### [Task prompt]
Copy out the data exactly as it appears, without a single image.

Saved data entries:
:::::
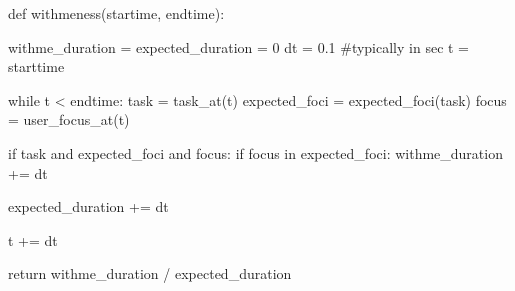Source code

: \documentclass[compress]{beamer}
\begin{document}
\begin{frame}[fragile]{}
\begin{pythoncode}

def withmeness(startime, endtime):

    withme_duration = expected_duration = 0
    dt = 0.1 #typically in sec
    t = starttime

    while t < endtime:
        task = task_at(t)
        expected_foci = expected_foci(task)
        focus = user_focus_at(t)

        if task and expected_foci and focus:
            if focus in expected_foci:
                withme_duration += dt

            expected_duration += dt

        t += dt

    return withme_duration / expected_duration

\end{pythoncode}

\end{frame}
\end{document}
:::::
### [Result of the exercise]
Source code

: \documentclass[compress]{beamer}
\begin{document}
\begin{frame}[fragile]{}
\begin{pythoncode}

def withmeness(startime, endtime):

    withme_duration = expected_duration = 0
    dt = 0.1 #typically in sec
    t = starttime

    while t < endtime:
        task = task_at(t)
        expected_foci = expected_foci(task)
        focus = user_focus_at(t)

        if task and expected_foci and focus:
            if focus in expected_foci:
                withme_duration += dt

            expected_duration += dt

        t += dt

    return withme_duration / expected_duration

\end{pythoncode}

\end{frame}
\end{document}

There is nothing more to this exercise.